### Problem
Look through the records below for the line with "- Bojan Magusic". Return that line and each one after it up to and including the line with "## Track Microsoft 365", exactly.

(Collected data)
►

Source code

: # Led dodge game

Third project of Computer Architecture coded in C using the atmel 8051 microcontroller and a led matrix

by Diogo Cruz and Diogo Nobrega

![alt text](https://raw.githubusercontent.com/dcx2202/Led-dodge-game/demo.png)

◄
►

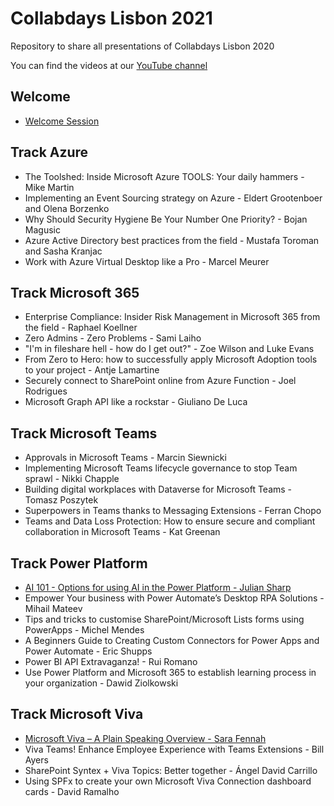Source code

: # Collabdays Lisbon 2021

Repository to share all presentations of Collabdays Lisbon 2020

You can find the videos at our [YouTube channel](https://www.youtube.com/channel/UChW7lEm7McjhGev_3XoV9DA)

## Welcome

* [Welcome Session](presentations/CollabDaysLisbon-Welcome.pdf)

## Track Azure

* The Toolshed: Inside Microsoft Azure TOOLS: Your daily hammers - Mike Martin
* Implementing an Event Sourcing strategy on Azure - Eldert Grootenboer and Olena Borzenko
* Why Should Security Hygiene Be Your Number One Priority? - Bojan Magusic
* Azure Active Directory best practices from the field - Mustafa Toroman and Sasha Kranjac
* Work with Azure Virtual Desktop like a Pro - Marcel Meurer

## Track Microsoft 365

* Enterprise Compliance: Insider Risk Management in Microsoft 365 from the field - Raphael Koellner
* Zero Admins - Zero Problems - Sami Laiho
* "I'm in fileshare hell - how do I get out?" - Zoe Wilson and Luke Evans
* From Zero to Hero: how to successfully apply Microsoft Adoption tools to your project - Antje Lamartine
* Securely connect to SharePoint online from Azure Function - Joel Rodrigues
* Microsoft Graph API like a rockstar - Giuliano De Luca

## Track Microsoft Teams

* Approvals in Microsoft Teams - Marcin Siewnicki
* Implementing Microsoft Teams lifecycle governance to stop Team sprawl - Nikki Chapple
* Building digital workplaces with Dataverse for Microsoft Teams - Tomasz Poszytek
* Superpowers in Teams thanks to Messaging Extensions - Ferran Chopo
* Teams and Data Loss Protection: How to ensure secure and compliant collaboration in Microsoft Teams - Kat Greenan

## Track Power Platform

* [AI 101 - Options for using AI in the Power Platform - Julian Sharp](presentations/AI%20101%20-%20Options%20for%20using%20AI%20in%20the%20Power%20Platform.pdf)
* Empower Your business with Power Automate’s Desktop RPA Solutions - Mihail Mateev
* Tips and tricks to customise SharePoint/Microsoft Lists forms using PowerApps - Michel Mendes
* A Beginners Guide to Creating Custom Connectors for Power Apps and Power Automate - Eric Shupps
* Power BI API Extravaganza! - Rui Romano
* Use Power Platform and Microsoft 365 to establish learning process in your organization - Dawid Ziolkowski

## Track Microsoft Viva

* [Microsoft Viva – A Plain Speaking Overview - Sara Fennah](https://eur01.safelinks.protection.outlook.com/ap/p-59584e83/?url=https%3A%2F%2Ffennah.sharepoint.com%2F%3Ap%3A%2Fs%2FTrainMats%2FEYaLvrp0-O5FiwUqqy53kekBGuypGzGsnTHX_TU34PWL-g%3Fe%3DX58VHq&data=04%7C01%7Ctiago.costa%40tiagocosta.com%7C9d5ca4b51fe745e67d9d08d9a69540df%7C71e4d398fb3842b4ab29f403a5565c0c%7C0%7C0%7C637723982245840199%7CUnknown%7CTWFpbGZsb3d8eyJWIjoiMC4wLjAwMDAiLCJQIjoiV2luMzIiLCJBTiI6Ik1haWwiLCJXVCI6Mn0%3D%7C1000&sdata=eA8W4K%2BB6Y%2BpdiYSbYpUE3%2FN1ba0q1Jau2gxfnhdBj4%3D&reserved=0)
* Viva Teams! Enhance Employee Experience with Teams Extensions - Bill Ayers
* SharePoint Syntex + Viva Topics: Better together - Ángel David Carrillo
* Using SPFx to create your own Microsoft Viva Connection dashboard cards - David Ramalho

◄

### Output for this task
* Why Should Security Hygiene Be Your Number One Priority? - Bojan Magusic
* Azure Active Directory best practices from the field - Mustafa Toroman and Sasha Kranjac
* Work with Azure Virtual Desktop like a Pro - Marcel Meurer

## Track Microsoft 365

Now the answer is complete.